The garment industry—the city’s largest—was utterly reconstituted. By 1855 95 percent of New York’s tailors had been born abroad; of that number 55 percent were Germans, 34 percent Irish. Some became petty contractors, bidding (and underbidding) for the right to transform the precut cloth supplied by big companies into finished suits and shirts. Some became cutters in the large firms. Most, however, sewed at home for a contractor, at piece rates so low that by the 1850s journeyman tailors, aided by their wives and children—“A tailor is nothing without a wife, and very often a child” went a maxim of German craftsmen—worked sixteen hours a day but seldom cleared more than ten dollars for a seven-day week.

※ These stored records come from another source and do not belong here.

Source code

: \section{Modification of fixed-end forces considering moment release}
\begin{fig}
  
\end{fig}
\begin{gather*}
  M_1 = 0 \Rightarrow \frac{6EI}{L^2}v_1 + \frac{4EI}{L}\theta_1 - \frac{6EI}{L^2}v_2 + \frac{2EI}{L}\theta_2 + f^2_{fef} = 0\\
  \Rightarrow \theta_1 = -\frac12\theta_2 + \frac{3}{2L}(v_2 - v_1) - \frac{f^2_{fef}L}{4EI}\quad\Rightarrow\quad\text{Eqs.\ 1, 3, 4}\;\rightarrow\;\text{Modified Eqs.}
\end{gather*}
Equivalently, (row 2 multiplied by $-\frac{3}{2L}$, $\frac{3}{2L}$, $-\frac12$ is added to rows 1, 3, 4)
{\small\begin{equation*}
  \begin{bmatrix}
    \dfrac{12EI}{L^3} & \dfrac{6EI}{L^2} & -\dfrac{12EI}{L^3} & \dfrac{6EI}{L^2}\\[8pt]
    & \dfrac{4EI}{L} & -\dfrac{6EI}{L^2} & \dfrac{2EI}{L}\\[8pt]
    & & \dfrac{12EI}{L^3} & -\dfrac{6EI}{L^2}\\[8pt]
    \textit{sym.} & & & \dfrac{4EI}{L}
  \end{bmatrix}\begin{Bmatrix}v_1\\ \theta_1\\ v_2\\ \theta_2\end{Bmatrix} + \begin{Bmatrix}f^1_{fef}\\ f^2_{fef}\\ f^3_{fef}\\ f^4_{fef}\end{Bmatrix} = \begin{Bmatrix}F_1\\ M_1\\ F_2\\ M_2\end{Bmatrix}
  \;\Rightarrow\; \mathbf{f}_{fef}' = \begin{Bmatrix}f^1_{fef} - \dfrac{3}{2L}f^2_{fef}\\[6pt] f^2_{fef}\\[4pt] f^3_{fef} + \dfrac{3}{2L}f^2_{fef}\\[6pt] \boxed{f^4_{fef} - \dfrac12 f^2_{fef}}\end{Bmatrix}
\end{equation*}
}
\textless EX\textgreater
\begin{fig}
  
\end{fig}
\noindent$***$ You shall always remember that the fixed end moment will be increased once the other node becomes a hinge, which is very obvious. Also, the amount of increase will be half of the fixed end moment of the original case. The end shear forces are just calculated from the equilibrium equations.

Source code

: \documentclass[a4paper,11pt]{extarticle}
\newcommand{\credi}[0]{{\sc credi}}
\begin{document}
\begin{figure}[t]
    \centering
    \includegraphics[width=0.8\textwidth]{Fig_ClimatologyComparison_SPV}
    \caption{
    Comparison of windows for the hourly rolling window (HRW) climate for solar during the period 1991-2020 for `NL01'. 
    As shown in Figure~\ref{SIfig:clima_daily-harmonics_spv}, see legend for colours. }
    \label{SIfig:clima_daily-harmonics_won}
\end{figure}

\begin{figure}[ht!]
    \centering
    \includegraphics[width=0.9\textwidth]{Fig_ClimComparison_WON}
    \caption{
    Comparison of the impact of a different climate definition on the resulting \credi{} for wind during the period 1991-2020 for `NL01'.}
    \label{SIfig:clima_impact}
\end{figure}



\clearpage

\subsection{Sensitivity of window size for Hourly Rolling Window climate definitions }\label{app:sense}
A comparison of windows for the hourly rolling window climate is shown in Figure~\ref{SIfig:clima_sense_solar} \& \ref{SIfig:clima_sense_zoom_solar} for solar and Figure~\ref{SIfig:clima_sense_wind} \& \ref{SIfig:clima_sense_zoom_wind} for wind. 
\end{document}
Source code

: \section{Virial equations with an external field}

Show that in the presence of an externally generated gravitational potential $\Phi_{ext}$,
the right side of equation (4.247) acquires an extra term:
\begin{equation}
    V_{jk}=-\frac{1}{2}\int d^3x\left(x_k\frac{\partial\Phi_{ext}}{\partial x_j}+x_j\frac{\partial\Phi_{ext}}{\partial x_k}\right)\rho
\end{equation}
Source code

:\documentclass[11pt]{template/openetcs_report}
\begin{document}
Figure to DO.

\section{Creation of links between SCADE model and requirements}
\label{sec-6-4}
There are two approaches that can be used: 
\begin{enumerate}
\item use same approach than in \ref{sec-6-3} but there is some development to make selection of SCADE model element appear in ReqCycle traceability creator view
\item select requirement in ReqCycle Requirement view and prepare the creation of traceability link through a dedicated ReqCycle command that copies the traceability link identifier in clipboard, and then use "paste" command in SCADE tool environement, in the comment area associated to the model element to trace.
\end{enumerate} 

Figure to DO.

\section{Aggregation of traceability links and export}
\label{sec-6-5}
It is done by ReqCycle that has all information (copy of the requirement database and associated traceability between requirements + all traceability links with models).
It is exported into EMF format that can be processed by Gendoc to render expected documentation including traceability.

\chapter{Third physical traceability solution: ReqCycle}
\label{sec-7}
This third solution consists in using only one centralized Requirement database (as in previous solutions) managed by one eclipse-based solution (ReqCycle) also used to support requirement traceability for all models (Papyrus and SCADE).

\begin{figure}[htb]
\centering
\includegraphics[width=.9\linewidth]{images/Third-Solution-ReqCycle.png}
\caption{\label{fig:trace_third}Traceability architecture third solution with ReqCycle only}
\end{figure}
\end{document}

Some Irish garment manufacturers did far better. Daniel Devlin came to New York in 1844 from Donegal, married the daughter of a wealthy Irish American, and did custom tailoring for the city’s leading Catholics. Devlin also pioneered in manufacturing quality discount clothing—he was one of the first in the city to use the new sewing machine—and his line proved popular with upwardly mobile immigrants. By the late 1850s Devlin and Company’s store, at the corner of Broadway and Warren, was the biggest men’s clothier in New York after Brooks Brothers. But Devlin’s accomplishments rested on a huge force of chiefly Irish workers—150 in-house cutters and clerks, and two thousand out-work tailors who labored in their boardinghouses. Devlin paid his men better than average wages by the standard of the day, but that standard was in free fall and soon plunged to seventy-five cents a day.

Female seamstresses might make as little as seventy-five cents a week—when they could find work at all in the highly seasonal and competitive industry. By 1855 two-thirds of New York’s dressmakers, seamstresses, milliners, shirtmakers and collarmakers, embroiderers, and those who turned out artificial flowers for the high-fashion hats of wealthy ladies, were foreign born (64 percent of them Irish, 14 percent German). Living right at the edge, some occasionally fell over. Two German sisters, Cecelia and Wanda Stein, migrated to New York in 1852, both unmarried, Wanda the mother of an illegitimate child. They labored at doing embroidery, but in 1855 their employer went out of business; times being particularly hard, they couldn’t find other work. With the rent due and the larder empty, having borrowed all they could and being unwilling to take up whoring, the sisters spent their last pennies on some flowers, spruced up their dreary room, and got into their bed with the six-year-old, and all took a terminal drink of prussic acid.

Below the ranks of these skilled and semiskilled immigrants lay the battalions of Irishmen and German laborers whose sheer muscle power, as even the most xenophobic New Yorkers were prepared to agree, rapidly transformed the cityscape. In 1855 Irish immigrants made up 87 percent of New York’s unskilled laborers; it was the largest single occupation for Irish males. Some slotted into existing industrial hierarchies at the bottommost ranks: at the Novelty Iron Works, they were hired for such part-time jobs as moving a newly cast thirty-five-ton bed plate through the yard and hoisting it into a ship’s hull. Irishmen also carved out particular niches, especially in construction and transport, often at the expense of African Americans.